Problem to solve:
Please return every line in the entries below with the word "theoretical" in it.

Exercise materials:
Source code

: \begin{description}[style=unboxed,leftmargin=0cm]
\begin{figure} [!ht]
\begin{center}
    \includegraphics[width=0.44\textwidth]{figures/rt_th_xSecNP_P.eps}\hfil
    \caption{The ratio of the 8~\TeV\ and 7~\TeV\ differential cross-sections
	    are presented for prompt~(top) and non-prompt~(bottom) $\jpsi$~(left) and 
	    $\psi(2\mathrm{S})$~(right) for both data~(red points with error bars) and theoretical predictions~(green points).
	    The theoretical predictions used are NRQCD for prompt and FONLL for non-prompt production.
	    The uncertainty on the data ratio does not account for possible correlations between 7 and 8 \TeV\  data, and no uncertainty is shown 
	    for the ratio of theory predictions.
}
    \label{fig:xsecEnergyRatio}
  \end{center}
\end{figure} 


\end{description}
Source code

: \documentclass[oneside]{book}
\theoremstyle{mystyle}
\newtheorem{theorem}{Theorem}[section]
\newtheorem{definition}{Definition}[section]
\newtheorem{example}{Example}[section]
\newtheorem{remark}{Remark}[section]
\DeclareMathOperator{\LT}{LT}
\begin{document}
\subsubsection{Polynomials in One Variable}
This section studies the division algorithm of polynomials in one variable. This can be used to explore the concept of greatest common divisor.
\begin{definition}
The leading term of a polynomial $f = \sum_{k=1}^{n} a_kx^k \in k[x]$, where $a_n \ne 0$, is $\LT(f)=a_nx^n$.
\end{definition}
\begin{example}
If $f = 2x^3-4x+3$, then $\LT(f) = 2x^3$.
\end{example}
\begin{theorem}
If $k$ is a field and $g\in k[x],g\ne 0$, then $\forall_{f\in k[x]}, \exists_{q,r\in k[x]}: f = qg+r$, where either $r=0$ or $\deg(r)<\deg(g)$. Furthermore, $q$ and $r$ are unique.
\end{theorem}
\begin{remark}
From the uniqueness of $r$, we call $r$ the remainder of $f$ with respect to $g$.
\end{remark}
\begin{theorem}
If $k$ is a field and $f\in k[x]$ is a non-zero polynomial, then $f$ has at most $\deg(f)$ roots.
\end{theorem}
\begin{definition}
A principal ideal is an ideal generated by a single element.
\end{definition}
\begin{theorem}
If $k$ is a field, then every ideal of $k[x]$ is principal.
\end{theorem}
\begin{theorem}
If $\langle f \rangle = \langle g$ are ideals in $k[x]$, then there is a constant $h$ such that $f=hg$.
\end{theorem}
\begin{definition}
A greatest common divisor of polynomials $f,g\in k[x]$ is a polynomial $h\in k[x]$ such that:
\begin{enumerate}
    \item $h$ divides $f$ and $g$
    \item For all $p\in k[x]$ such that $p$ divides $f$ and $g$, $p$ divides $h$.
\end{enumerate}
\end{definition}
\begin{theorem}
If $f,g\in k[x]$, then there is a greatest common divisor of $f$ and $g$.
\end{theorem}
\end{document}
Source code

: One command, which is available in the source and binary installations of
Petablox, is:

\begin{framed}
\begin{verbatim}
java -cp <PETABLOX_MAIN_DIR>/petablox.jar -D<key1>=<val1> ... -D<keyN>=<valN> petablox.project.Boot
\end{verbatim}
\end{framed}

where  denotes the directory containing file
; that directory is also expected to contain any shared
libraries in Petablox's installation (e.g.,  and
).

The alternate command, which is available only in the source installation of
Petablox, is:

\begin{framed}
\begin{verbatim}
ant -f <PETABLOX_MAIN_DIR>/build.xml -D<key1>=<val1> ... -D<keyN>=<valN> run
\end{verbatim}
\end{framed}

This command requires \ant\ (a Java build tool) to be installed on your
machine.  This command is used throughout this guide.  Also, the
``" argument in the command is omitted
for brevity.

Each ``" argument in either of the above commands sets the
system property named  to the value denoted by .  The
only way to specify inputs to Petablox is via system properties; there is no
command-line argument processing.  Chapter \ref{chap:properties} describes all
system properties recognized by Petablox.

Solution below:
	    $\psi(2\mathrm{S})$~(right) for both data~(red points with error bars) and theoretical predictions~(green points).
	    The theoretical predictions used are NRQCD for prompt and FONLL for non-prompt production.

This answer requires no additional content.